WORK INSTRUCTION
The answer is a number and only a number: how many lines of the data include the string "Word"?

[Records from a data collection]
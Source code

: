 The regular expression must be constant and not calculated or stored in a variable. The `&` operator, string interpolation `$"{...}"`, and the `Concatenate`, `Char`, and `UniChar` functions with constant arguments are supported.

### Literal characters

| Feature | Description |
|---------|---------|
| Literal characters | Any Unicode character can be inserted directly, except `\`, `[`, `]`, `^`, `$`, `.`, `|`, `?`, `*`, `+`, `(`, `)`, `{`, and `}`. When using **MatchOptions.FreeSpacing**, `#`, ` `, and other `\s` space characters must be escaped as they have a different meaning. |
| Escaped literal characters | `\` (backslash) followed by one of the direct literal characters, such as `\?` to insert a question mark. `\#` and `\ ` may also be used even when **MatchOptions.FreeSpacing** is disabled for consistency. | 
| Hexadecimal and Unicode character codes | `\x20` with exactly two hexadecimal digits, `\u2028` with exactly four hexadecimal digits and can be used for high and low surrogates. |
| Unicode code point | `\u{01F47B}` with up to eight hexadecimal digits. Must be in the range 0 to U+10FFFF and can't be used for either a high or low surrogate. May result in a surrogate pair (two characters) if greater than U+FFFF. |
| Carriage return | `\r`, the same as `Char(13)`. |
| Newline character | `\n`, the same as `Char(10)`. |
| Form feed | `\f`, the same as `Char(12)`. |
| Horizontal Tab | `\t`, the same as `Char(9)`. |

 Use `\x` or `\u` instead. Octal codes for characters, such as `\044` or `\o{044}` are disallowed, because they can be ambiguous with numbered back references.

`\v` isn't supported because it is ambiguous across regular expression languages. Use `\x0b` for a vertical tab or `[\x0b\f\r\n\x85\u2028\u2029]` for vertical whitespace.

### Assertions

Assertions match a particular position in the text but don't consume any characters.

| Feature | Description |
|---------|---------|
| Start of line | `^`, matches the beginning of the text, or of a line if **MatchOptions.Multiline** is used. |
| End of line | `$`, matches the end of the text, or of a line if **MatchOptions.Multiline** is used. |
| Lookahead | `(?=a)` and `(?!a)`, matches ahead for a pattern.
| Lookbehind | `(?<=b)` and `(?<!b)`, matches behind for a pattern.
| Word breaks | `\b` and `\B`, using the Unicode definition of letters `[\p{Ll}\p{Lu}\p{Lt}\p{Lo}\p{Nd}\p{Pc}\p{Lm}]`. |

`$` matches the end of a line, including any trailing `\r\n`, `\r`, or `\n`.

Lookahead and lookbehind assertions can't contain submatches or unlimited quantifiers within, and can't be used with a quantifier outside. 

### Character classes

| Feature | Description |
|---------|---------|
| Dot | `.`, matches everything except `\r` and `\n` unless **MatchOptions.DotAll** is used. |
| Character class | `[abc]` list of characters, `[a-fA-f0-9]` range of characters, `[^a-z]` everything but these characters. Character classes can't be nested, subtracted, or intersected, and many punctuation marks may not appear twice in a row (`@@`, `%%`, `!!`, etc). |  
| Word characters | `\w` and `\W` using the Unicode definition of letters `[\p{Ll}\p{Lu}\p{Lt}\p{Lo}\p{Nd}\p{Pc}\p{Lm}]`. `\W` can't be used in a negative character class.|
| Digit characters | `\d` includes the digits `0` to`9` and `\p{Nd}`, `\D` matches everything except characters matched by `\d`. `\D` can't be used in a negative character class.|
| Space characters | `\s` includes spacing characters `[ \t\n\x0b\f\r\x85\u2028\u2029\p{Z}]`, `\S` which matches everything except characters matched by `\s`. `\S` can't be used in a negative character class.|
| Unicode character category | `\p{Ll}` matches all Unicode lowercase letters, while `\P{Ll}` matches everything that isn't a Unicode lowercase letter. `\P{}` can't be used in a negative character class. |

FINISHED EXERCISE
2